AMSLA explores the performance and numerics of sparse linear algebra on many-core and multi-core computer processors. Inside these processors, when sparse linear algebra algorithms are executed, the pattern of accesses to memory is irregular. Because of this, the application’s performance is completely dependent on the problem’s structure.
AMSLA selects the best data structure representing the problem’s sparse matrix and optimizes its parameters, matching them to the processor’s architecture, and achieving high performance.
Smart building optimization problems
A collection of mathematical optimization problems on smart buildings.
These are mixed-integer linear optimization problems where one wants to minimize the cost of providing power to either a single house or a set of flats. In the first case, the house has a photovoltaic panel and a battery, in the second case the photovoltaic panel is shared among the flats, and each flat has a battery.

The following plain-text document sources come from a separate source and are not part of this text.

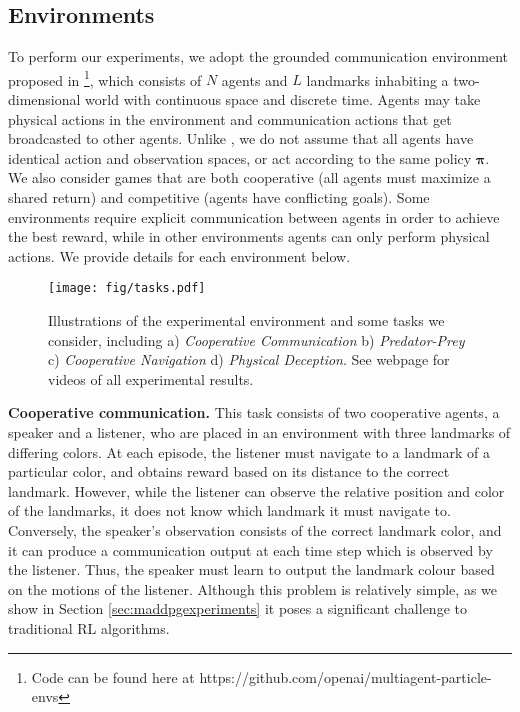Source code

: \documentclass{article}
\newcommand{\pol}[0]{\pmb{\pi}}
\newcommand{\insertfigure}[3]{
\begin{figure}[ht]
\centering
\texttt{[image: fig/\#1]}
\caption{#3}
\label{fig:#1}
\end{figure}
}
\newcommand{\hide}[1]{}
\begin{document}
\subsection{Environments}
\label{sec:environments}
To perform our experiments, we adopt the grounded communication environment proposed in \cite{mordatch2017emergence}\footnote{Code can be found here at https://github.com/openai/multiagent-particle-envs}, which consists of $N$ agents and $L$ landmarks inhabiting a two-dimensional world with continuous space and discrete time. Agents may take physical actions in the environment and communication actions that get broadcasted to other agents. Unlike  \cite{mordatch2017emergence}, we do not assume that all agents have identical action and observation spaces, or act according to the same policy $\pol$. We also consider games that are both cooperative (all agents must maximize a shared return) and competitive (agents have conflicting goals). Some environments require explicit communication between agents in order to achieve the best reward, while in other environments agents can only perform physical actions. We provide details for each environment below.


\hide{
\insertfigure{tasks}{1.00}{Illustrations of the experimental environment and some tasks we consider, including a) \emph{Cooperative Communication} b) \emph{Predator-Prey} c) \emph{Cooperative Navigation} d) \emph{Physical Deception}. See webpage for videos of all experimental results.}
}

\begin{figure}[ht]
\centering
\texttt{[image: fig/tasks.pdf]}
\caption{Illustrations of the experimental environment and some tasks we consider, including a) \emph{Cooperative Communication} b) \emph{Predator-Prey} c) \emph{Cooperative Navigation} d) \emph{Physical Deception}. See webpage for videos of all experimental results.\vspace{-2mm}}
\label{fig:tasks}
\end{figure}






\textbf{Cooperative communication.} This task consists of two cooperative agents, a speaker and a listener, who are placed in an environment with three landmarks of differing colors. At each episode, the listener must navigate to a landmark of a particular color, and obtains reward based on its distance to the correct landmark. However, while the listener can observe the relative position and color of the landmarks, it does not know which landmark it must navigate to. Conversely, the speaker's observation consists of the correct landmark color, and it can produce a communication output at each time step which is observed by the listener. Thus, the speaker must learn to output the landmark colour based on the motions of the listener. 
Although this problem is relatively simple, as we show in Section \ref{sec:maddpgexperiments} it poses a significant challenge to traditional RL algorithms.
\end{document}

The problems’ parameters can be changed to explore complexity and solution time.
Data visualisation: studying the structure behind the maths
A data visualisation project based on sparse matrices.
Data visualisation tools can help better understand the structure of sparse matrices in terms of the shape of their graph representation. Using these tools, I represented and studied the structure of matrices that arise in the solution of some optimization problems.